WORK TASK
The lines to find are those in the entries that hold the word "Boolean"; copy every one of them.

═════ ENTRIES SHOWN ═════

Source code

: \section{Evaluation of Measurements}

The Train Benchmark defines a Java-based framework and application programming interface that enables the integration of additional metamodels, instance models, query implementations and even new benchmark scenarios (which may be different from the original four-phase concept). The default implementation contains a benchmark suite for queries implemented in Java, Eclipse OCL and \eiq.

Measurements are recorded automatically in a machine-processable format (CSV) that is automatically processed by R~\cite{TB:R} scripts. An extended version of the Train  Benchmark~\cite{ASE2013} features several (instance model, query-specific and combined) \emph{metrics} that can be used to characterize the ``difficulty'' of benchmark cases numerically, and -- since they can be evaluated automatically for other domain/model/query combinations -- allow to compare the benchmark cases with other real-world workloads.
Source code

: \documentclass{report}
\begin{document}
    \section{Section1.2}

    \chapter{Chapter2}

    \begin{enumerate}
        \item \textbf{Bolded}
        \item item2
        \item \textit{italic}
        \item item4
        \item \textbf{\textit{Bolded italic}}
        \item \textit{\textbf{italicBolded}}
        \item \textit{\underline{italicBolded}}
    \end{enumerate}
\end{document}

═════
═════ ENTRIES SHOWN ═════

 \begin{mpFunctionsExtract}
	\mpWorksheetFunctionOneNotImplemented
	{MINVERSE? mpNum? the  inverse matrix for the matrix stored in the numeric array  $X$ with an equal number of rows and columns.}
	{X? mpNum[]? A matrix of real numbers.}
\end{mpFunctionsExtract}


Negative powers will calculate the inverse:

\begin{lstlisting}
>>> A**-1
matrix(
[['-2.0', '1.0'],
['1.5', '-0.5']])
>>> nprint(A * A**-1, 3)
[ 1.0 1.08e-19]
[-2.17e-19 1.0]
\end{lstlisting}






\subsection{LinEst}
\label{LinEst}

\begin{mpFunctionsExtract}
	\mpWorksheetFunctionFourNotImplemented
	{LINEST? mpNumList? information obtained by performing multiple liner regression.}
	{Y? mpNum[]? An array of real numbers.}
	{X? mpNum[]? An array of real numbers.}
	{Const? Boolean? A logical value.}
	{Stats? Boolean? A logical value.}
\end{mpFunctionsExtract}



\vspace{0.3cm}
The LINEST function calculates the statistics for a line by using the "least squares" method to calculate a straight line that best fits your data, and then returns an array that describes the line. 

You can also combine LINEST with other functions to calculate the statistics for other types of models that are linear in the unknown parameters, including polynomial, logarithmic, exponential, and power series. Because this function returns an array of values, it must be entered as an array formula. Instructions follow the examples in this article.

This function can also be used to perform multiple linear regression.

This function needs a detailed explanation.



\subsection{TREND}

═════

RESULT
	{Const? Boolean? A logical value.}
	{Stats? Boolean? A logical value.}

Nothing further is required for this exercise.